L’interessato che desidera presentare un reclamo di questo tipo dovrà esporlo a un’autorità di controllo di uno Stato membro competente per la supervisione dei servizi di sicurezza nazionali o del trattamento dei dati personali da parte delle autorità pubbliche. Ciò dovrebbe permettere un via di accesso più semplice al meccanismo di ricorso, consentendo alle persone di rivolgersi a un’autorità “vicina a casa” e con la quale è possibile comunicare nella propria lingua. La DPRC esaminerà le decisioni prese dal funzionario per la protezione delle libertà civili dell’Office of the Director of National Intelligence in risposta ai reclami. Per garantirne l’indipendenza, i giudici del DPRC non saranno soggetti alla supervisione quotidiana del Procuratore generale e saranno tenuti ad esaminare le decisioni prese. Le decisioni della DPRC, compresa l’indicazione di misure correttive appropriate da parte delle agenzie di intelligence degli Stati Uniti, saranno definitive e vincolanti; tuttavia i singoli denuncianti non saranno informati se sono stati oggetto di attività di intelligence, ma riceveranno un avviso standardizzato in cui si dichiara che l’esame del DPRC è stato completato, senza chiarire se sia stata identificata o meno una violazione o se sia stata emessa una decisione che richiede un adeguato rimedio.

Quali sono i punti di domanda e gli scenari futuri

L’approvazione definitiva della decisione di adeguatezza è tutt’altro che certa. La bozza dovrà essere sottoposta all’European Data Protection Bioard, per un parere non vincolante; successivamente verrà chiesta anche l’approvazione di un comitato composto da rappresentanti degli Stati membri dell’UE. Inoltre, il Parlamento europeo opererà un controllo diretto su tale decisione di adeguatezza. Una volta completata questa procedura, la Commissione potrà procedere con l’adozione della decisione finale. Successivamente, il framework sarà soggetto a attività di screening periodico, che sarà effettuato dalla Commissione europea, insieme alle autorità garanti per la protezione dei dati e alle autorità statunitensi competenti. 

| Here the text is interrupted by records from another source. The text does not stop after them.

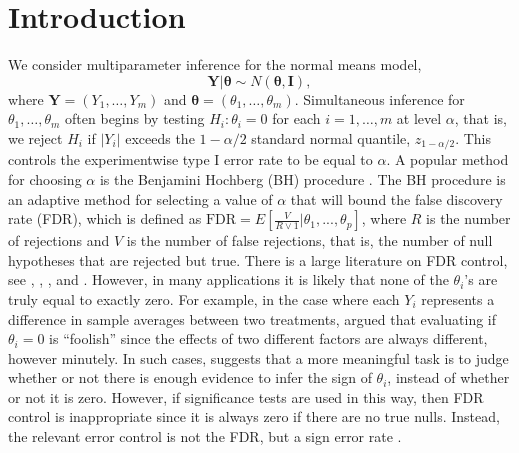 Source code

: \documentclass[11pt]{article}
\begin{document}
\section{Introduction}
We consider multiparameter inference for the normal means model,
\begin{equation}
	\boldsymbol{Y} | \boldsymbol{\theta} \sim N(\boldsymbol{\theta}, \boldsymbol{I}),
	\label{m1}
\end{equation}
where $\boldsymbol{Y} = (Y_1,\ldots,Y_m)$ and $\boldsymbol{\theta} = (\theta_1,\ldots, \theta_m)$. Simultaneous inference for $\theta_1,\ldots, \theta_m$ often begins by testing $H_i:\theta_i=0$ 
for each $i =1,\ldots, m$ at level $\alpha$, that is, we reject 
$H_i$ if $|Y_i|$ exceeds the $1-\alpha/2$ standard normal quantile,  $z_{1-\alpha/2}$. This controls 
the experimentwise type I error rate to be equal to $\alpha$. A popular method for choosing $\alpha$ is the Benjamini Hochberg (BH) procedure \citep{benjamini1995controlling}. 
The BH procedure is an adaptive method for selecting a value of 
$\alpha$ that will bound the false discovery rate (FDR), which is defined as $
\text{FDR} = E[\tfrac{V}{R \vee 1}|\theta_1,...,\theta_p]$,
where $R$ is the number of rejections and $V$ is the number of false 
rejections, that is, the number of null hypotheses that are rejected but true. 
There is a large literature on FDR control, see \citet{efron2012large}, \citet{benjamini2010discovering}, \citet{genovese2004stochastic}, \citet{storey2002direct} and \citet{storey2007optimal}. 
However, in many applications it is likely that none of the $\theta_i$'s are truly equal to exactly zero. For example, 
in the case where each $Y_i$ represents a difference in sample averages 
between two treatments, \citet{tukey1991} argued that evaluating if 
$\theta_i=0$ is ``foolish''
since the effects of two different factors are always different, however minutely.  In such cases, \citet{tukey1962} suggests that a more meaningful task is to judge whether or not  there is enough evidence to infer the sign of $\theta_i$, instead of whether or not it is zero. However, if significance tests 
are used in this way, then FDR control is inappropriate since it 
is always zero if there are no true nulls. 
Instead, the relevant error control is not the FDR, but
a sign error rate \citep{gelman2000type, gelman2014beyond, owen2016confidence}. 
\end{document}
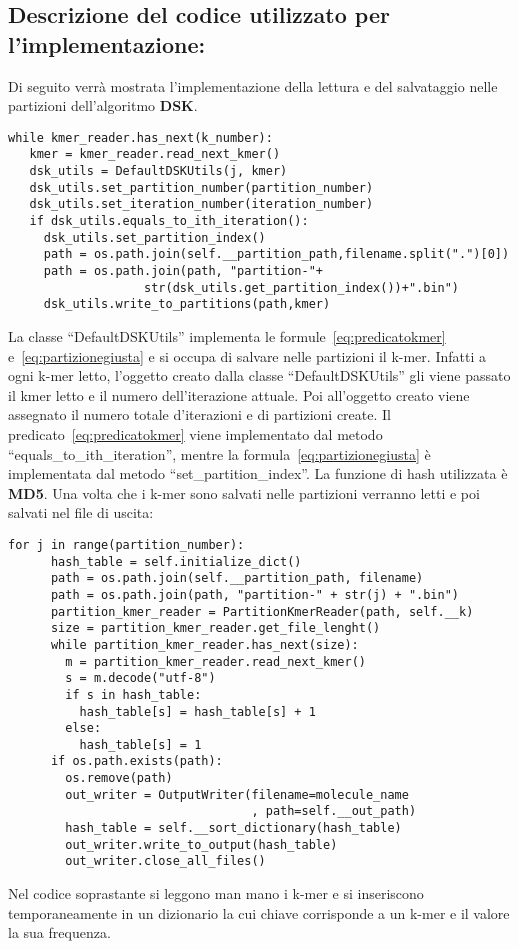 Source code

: \subsection{Descrizione del codice utilizzato per l'implementazione:}
Di seguito verr\`a mostrata l'implementazione della lettura e del salvataggio nelle partizioni dell'algoritmo \textbf{DSK}.
\begin{lstlisting}[label={lst:parte1}]
 while kmer_reader.has_next(k_number):
   kmer = kmer_reader.read_next_kmer()
   dsk_utils = DefaultDSKUtils(j, kmer)
   dsk_utils.set_partition_number(partition_number)
   dsk_utils.set_iteration_number(iteration_number)
   if dsk_utils.equals_to_ith_iteration():
     dsk_utils.set_partition_index()
     path = os.path.join(self.__partition_path,filename.split(".")[0])
     path = os.path.join(path, "partition-"+
                   str(dsk_utils.get_partition_index())+".bin")
     dsk_utils.write_to_partitions(path,kmer)
\end{lstlisting}
La classe ``DefaultDSKUtils'' implementa le formule~\eqref{eq:predicatokmer} e~\eqref{eq:partizionegiusta} e si occupa di salvare nelle partizioni il k-mer.
Infatti a ogni k-mer letto, l'oggetto creato dalla classe ``DefaultDSKUtils'' gli viene passato il kmer letto e il numero dell'iterazione attuale.
Poi all'oggetto creato viene assegnato il numero totale d'iterazioni e di partizioni create.
Il predicato~\eqref{eq:predicatokmer} viene implementato dal metodo ``equals\_to\_ith\_iteration'', mentre la formula~\eqref{eq:partizionegiusta} \`e implementata dal metodo ``set\_partition\_index''.
La funzione di hash utilizzata \`e \textbf{MD5}.
Una volta che i k-mer sono salvati nelle partizioni verranno letti e poi salvati nel file di uscita:
\begin{lstlisting}[label={lst:codedsk2ndpart}]
    for j in range(partition_number):
      hash_table = self.initialize_dict()
      path = os.path.join(self.__partition_path, filename)
      path = os.path.join(path, "partition-" + str(j) + ".bin")
      partition_kmer_reader = PartitionKmerReader(path, self.__k)
      size = partition_kmer_reader.get_file_lenght()
      while partition_kmer_reader.has_next(size):
        m = partition_kmer_reader.read_next_kmer()
        s = m.decode("utf-8")
        if s in hash_table:
          hash_table[s] = hash_table[s] + 1
        else:
          hash_table[s] = 1
      if os.path.exists(path):
        os.remove(path)
        out_writer = OutputWriter(filename=molecule_name
                                  , path=self.__out_path)
        hash_table = self.__sort_dictionary(hash_table)
        out_writer.write_to_output(hash_table)
        out_writer.close_all_files()
\end{lstlisting}
Nel codice soprastante si leggono man mano i k-mer e si inseriscono temporaneamente in un dizionario la cui chiave corrisponde a un k-mer e il valore la sua frequenza.

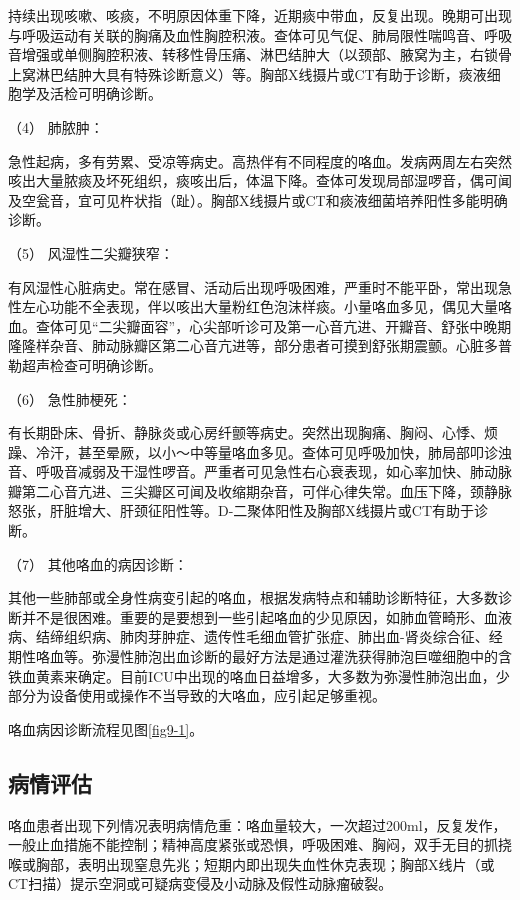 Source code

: 持续出现咳嗽、咳痰，不明原因体重下降，近期痰中带血，反复出现。晚期可出现与呼吸运动有关联的胸痛及血性胸腔积液。查体可见气促、肺局限性喘鸣音、呼吸音增强或单侧胸腔积液、转移性骨压痛、淋巴结肿大（以颈部、腋窝为主，右锁骨上窝淋巴结肿大具有特殊诊断意义）等。胸部X线摄片或CT有助于诊断，痰液细胞学及活检可明确诊断。

\hypertarget{text00024.htmlux5cux23CHP1-9-2-5-4}{}
（4） 肺脓肿：

急性起病，多有劳累、受凉等病史。高热伴有不同程度的咯血。发病两周左右突然咳出大量脓痰及坏死组织，痰咳出后，体温下降。查体可发现局部湿啰音，偶可闻及空瓮音，宜可见杵状指（趾）。胸部X线摄片或CT和痰液细菌培养阳性多能明确诊断。

\hypertarget{text00024.htmlux5cux23CHP1-9-2-5-5}{}
（5） 风湿性二尖瓣狭窄：

有风湿性心脏病史。常在感冒、活动后出现呼吸困难，严重时不能平卧，常出现急性左心功能不全表现，伴以咳出大量粉红色泡沫样痰。小量咯血多见，偶见大量咯血。查体可见“二尖瓣面容”，心尖部听诊可及第一心音亢进、开瓣音、舒张中晚期隆隆样杂音、肺动脉瓣区第二心音亢进等，部分患者可摸到舒张期震颤。心脏多普勒超声检查可明确诊断。

\hypertarget{text00024.htmlux5cux23CHP1-9-2-5-6}{}
（6） 急性肺梗死：

有长期卧床、骨折、静脉炎或心房纤颤等病史。突然出现胸痛、胸闷、心悸、烦躁、冷汗，甚至晕厥，以小～中等量咯血多见。查体可见呼吸加快，肺局部叩诊浊音、呼吸音减弱及干湿性啰音。严重者可见急性右心衰表现，如心率加快、肺动脉瓣第二心音亢进、三尖瓣区可闻及收缩期杂音，可伴心律失常。血压下降，颈静脉怒张，肝脏增大、肝颈征阳性等。D-二聚体阳性及胸部X线摄片或CT有助于诊断。

\hypertarget{text00024.htmlux5cux23CHP1-9-2-5-7}{}
（7） 其他咯血的病因诊断：

其他一些肺部或全身性病变引起的咯血，根据发病特点和辅助诊断特征，大多数诊断并不是很困难。重要的是要想到一些引起咯血的少见原因，如肺血管畸形、血液病、结缔组织病、肺肉芽肿症、遗传性毛细血管扩张症、肺出血-肾炎综合征、经期性咯血等。弥漫性肺泡出血诊断的最好方法是通过灌洗获得肺泡巨噬细胞中的含铁血黄素来确定。目前ICU中出现的咯血日益增多，大多数为弥漫性肺泡出血，少部分为设备使用或操作不当导致的大咯血，应引起足够重视。

咯血病因诊断流程见图\ref{fig9-1}。

\subsection{病情评估}

咯血患者出现下列情况表明病情危重：咯血量较大，一次超过200ml，反复发作，一般止血措施不能控制；精神高度紧张或恐惧，呼吸困难、胸闷，双手无目的抓挠喉或胸部，表明出现窒息先兆；短期内即出现失血性休克表现；胸部X线片（或CT扫描）提示空洞或可疑病变侵及小动脉及假性动脉瘤破裂。

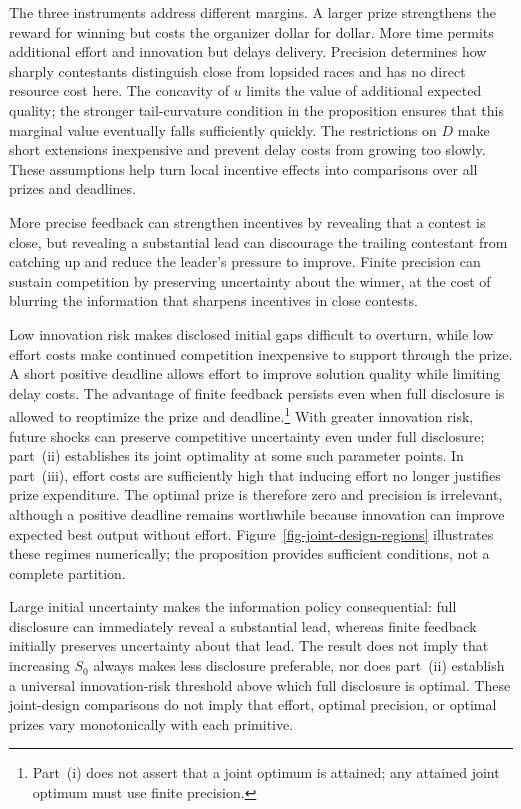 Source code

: \documentclass[mnsc]{informs3}
\begin{document}
The three instruments address different margins. A larger prize strengthens the reward for winning but costs the organizer dollar for dollar. More time permits additional effort and innovation but delays delivery. Precision determines how sharply contestants distinguish close from lopsided races and has no direct resource cost here. The concavity of $u$ limits the value of additional expected quality; the stronger tail-curvature condition in the proposition ensures that this marginal value eventually falls sufficiently quickly. The restrictions on $D$ make short extensions inexpensive and prevent delay costs from growing too slowly. These assumptions help turn local incentive effects into comparisons over all prizes and deadlines.

More precise feedback can strengthen incentives by revealing that a contest is close, but revealing a substantial lead can discourage the trailing contestant from catching up and reduce the leader's pressure to improve. Finite precision can sustain competition by preserving uncertainty about the winner, at the cost of blurring the information that sharpens incentives in close contests.

Low innovation risk makes disclosed initial gaps difficult to overturn, while low effort costs make continued competition inexpensive to support through the prize. A short positive deadline allows effort to improve solution quality while limiting delay costs. The advantage of finite feedback persists even when full disclosure is allowed to reoptimize the prize and deadline.\footnote{Part~(i) does not assert that a joint optimum is attained; any attained joint optimum must use finite precision.} With greater innovation risk, future shocks can preserve competitive uncertainty even under full disclosure; part~(ii) establishes its joint optimality at some such parameter points. In part~(iii), effort costs are sufficiently high that inducing effort no longer justifies prize expenditure. The optimal prize is therefore zero and precision is irrelevant, although a positive deadline remains worthwhile because innovation can improve expected best output without effort. Figure~\ref{fig-joint-design-regions} illustrates these regimes numerically; the proposition provides sufficient conditions, not a complete partition.

Large initial uncertainty makes the information policy consequential: full disclosure can immediately reveal a substantial lead, whereas finite feedback initially preserves uncertainty about that lead. The result does not imply that increasing $S_0$ always makes less disclosure preferable, nor does part~(ii) establish a universal innovation-risk threshold above which full disclosure is optimal. These joint-design comparisons do not imply that effort, optimal precision, or optimal prizes vary monotonically with each primitive.
\end{document}
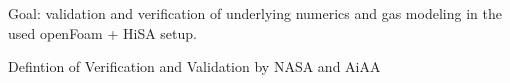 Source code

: Goal: validation and verification of underlying numerics and gas modeling in the used openFoam + HiSA setup.

Defintion of Verification and Validation by NASA and AiAA  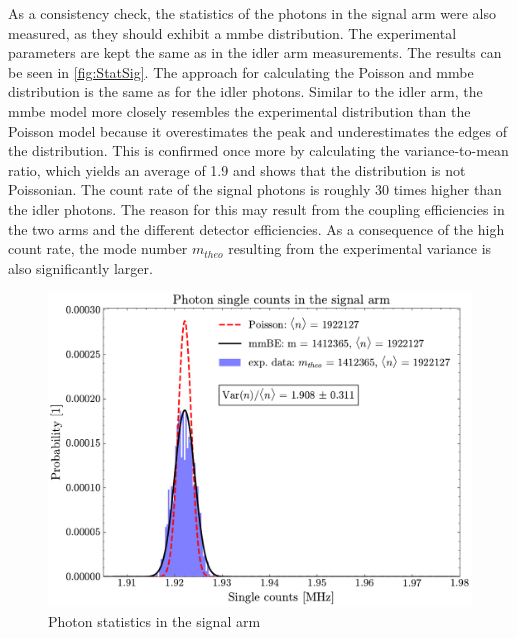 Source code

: As a consistency check, the statistics of the photons in the signal arm were also measured, as they should exhibit a \acrshort{mmbe} distribution. The experimental parameters are kept the same as in the idler arm measurements. \newline
The results can be seen in \autoref{fig:StatSig}. The approach for calculating the Poisson and \acrshort{mmbe} distribution is the same as for the idler photons. Similar to the idler arm, the \acrshort{mmbe} model more closely resembles the experimental distribution than the Poisson model because it overestimates the peak and underestimates the edges of the distribution. This is confirmed once more by calculating the variance-to-mean ratio, which yields an average of 1.9 and shows that the distribution is not Poissonian. \newline
The count rate of the signal photons is roughly 30 times higher than the idler photons. The reason for this may result from the coupling efficiencies in the two arms and the different detector efficiencies. As a consequence of the high count rate, the mode number $m_{theo}$ resulting from the experimental variance is also significantly larger.
\begin{figure}[tb!]
	\centering
	\includegraphics[width=.7\textwidth]{Images/SingleStatisticsSignal.pdf}
	\caption{Photon statistics in the signal arm}
	\label{fig:StatSig}
\end{figure}

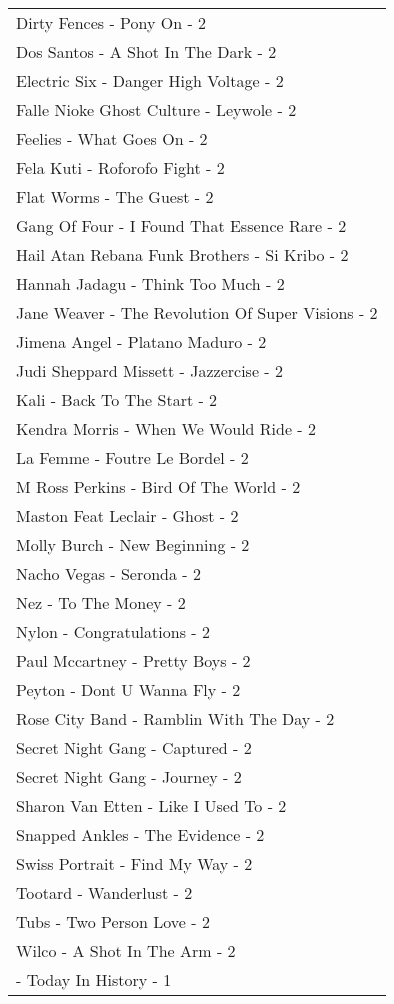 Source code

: \documentclass[
]{article}
\begin{document}
\begin{longtable}{l}
Dirty Fences - Pony On - 2 \\ 
Dos Santos - A Shot In The Dark - 2 \\ 
Electric Six - Danger High Voltage - 2 \\ 
Falle Nioke Ghost Culture - Leywole - 2 \\ 
Feelies - What Goes On - 2 \\ 
Fela Kuti - Roforofo Fight - 2 \\ 
Flat Worms - The Guest - 2 \\ 
Gang Of Four - I Found That Essence Rare - 2 \\ 
Hail Atan Rebana Funk Brothers - Si Kribo - 2 \\ 
Hannah Jadagu - Think Too Much - 2 \\ 
Jane Weaver - The Revolution Of Super Visions - 2 \\ 
Jimena Angel - Platano Maduro - 2 \\ 
Judi Sheppard Missett - Jazzercise - 2 \\ 
Kali - Back To The Start - 2 \\ 
Kendra Morris - When We Would Ride - 2 \\ 
La Femme - Foutre Le Bordel - 2 \\ 
M Ross Perkins - Bird Of The World - 2 \\ 
Maston Feat Leclair - Ghost - 2 \\ 
Molly Burch - New Beginning - 2 \\ 
Nacho Vegas - Seronda - 2 \\ 
Nez - To The Money - 2 \\ 
Nylon - Congratulations - 2 \\ 
Paul Mccartney - Pretty Boys - 2 \\ 
Peyton - Dont U Wanna Fly - 2 \\ 
Rose City Band - Ramblin With The Day - 2 \\ 
Secret Night Gang - Captured - 2 \\ 
Secret Night Gang - Journey - 2 \\ 
Sharon Van Etten - Like I Used To - 2 \\ 
Snapped Ankles - The Evidence - 2 \\ 
Swiss Portrait - Find My Way - 2 \\ 
Tootard - Wanderlust - 2 \\ 
Tubs - Two Person Love - 2 \\ 
Wilco - A Shot In The Arm - 2 \\ 
 - Today In History - 1 \\ 

\end{longtable}
\end{document}
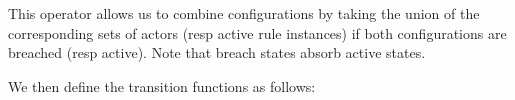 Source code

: \documentclass{article}
\begin{document}

This operator allows us to combine configurations by taking the union of the
corresponding sets of actors (resp active rule instances) if both
configurations are breached (resp active).
Note that breach states absorb active states.







We then define the transition functions as follows:
\end{document}
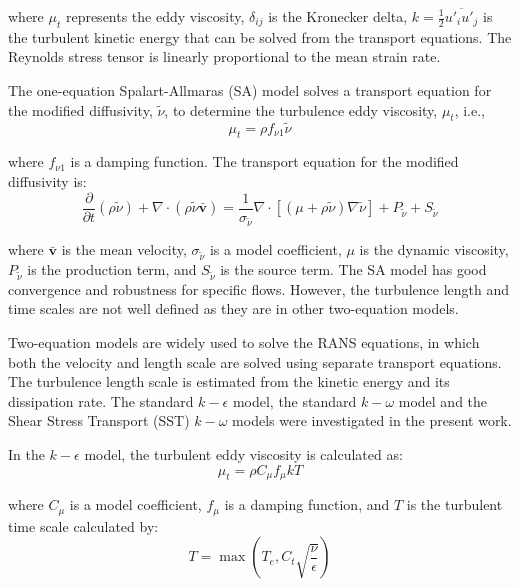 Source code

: \documentclass[onecolumn,11pt]{report}
\begin{document}
where $\mu_t$ represents the eddy viscosity, $\delta_{ij}$ is the Kronecker delta, $k=\frac{1}{2}\overline{u'_i u'_j}$ is the turbulent kinetic energy that can be solved from the transport equations. The Reynolds stress tensor is linearly proportional to the mean strain rate.  

The one-equation Spalart-Allmaras (SA) model solves a transport equation for the modified diffusivity, $\tilde{\nu}$, to determine the turbulence eddy viscosity, $\mu_t$, i.e.,
\begin{equation}
\mu_t=\rho f_{\nu 1} \tilde{\nu}
\label{eq4}
\end{equation}

where $f_{\nu 1}$ is a damping function. The transport equation for the modified diffusivity is:
\begin{equation}
\frac{\partial}{\partial t} (\rho \tilde{\nu}) + \nabla \cdot \left (\rho \tilde{\nu} \bar{\textbf{v}} \right ) = \frac{1}{\sigma_{\tilde{\nu}}} \nabla \cdot \left [ (\mu + \rho \tilde{\nu}) \nabla \tilde{\nu} \right ] + P_{\tilde{\nu}} + S_{\tilde{\nu}}
\label{eq5}
\end{equation}

where $\bar{\textbf{v}}$ is the mean velocity, $\sigma_{\tilde{\nu}}$ is a model coefficient, $\mu$ is the dynamic viscosity, $P_{\tilde{\nu}}$ is the production term, and $S_{\tilde{\nu}}$ is the source term. The SA model has good convergence and robustness for specific flows. However, the turbulence length and time scales are not well defined as they are in other two-equation models.

Two-equation models are widely used to solve the RANS equations, in which both the velocity and length scale are solved using separate transport equations. The turbulence length scale is estimated from the kinetic energy and its dissipation rate. The standard $k-\epsilon$ model,  the standard $k-\omega$ model and the Shear Stress Transport (SST) $k-\omega$ models were investigated in the present work. 

In the $k-\epsilon$ model, the turbulent eddy viscosity is calculated as:
\begin{equation}
\mu_t=\rho C_{\mu}f_{\mu} kT
\label{eq6}
\end{equation}

where $C_{\mu}$ is a model coefficient, $f_{\mu}$ is a damping function,  and $T$ is the turbulent time scale calculated by:
\begin{equation}
T = \max(T_e,C_t\sqrt{\frac{\nu}{\epsilon}})
\label{eq7}
\end{equation}
\end{document}

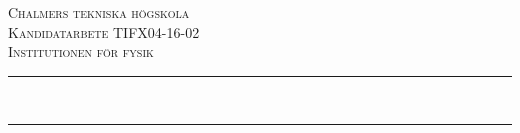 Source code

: 
\newcommand{\andsunds}{andsunds@student.chalmers.se}
\newcommand{\emeeke}{emeeke@student.chalmers.se}
\newcommand{\robka}{robka@student.chalmers.se}
\newcommand{\soliver}{soliver@student.chalmers.se}

\renewcommand{\thefootnote}{\fnsymbol{footnote}}



\begin{titlepage}

\newcommand{\HRule}{\rule{\linewidth}{0.5mm}} %

\center %
 

\textsc{\huge Chalmers tekniska högskola}\\[1.5cm] %
\textsc{\Large Kandidatarbete TIFX04-16-02 }\\[0.2cm] %
\textsc{\large Institutionen för fysik }\\[0.5cm] %


\HRule 
\\[0.4cm]
\textbf{\huge \titel} \setlength{\parskip}{0.4cm}
\Large \undertitel \setlength{\parskip}{0.4cm}
\HRule \\[1.5cm]
 


\end{titlepage}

Le problematicità non si fermano all’iter approvativo, ma si estendono anche al merito della decisione. Secondo l’opinione di esperti e attivisti, sembrano esserci dei profili di criticità che rimangono in sospeso, a partire dalla creazione della Data Protection Review Court. Infatti, una delle principali contestazioni operata dalla Corte di Giustizia nella sentenza Schrems II è stata l’istituzione di un “Ombudsperson”, cioè un meccanismo di controllo senza poteri investigativi o decisionali vincolanti come quello dell’Autorità Giudiziaria. La nuova procedura di ricorso verrà suddivisa in due fasi e il DPRC interverrà nell’esaminare i reclami. Nonostante ciò, il DPRC non costituirà un vero e proprio tribunale ma solamente un organo esecutivo del governo degli Stati Uniti e il ricorso non equivarrebbe a un ricorso giudiziario come richiesto dall’Unione Europea.

Inoltre, come sopra sottolineato, la Data Protection Review Court nel dare risposta ai reclami non comunicherà ai singoli denuncianti se sono stati oggetto di attività di intelligence, ma si limiterà a informare che l’indagine è stata eseguita (senza altro aggiungere). Questo però ha delle conseguenze importanti in quanto dà una risposta parziale e non permette di conoscere l’esito del proprio ricorso; il denunciante, pertanto, non dispone del materiale necessario per conoscere cosa effettivamente avvenga ai suoi dati nè per proporre un eventuale appello. 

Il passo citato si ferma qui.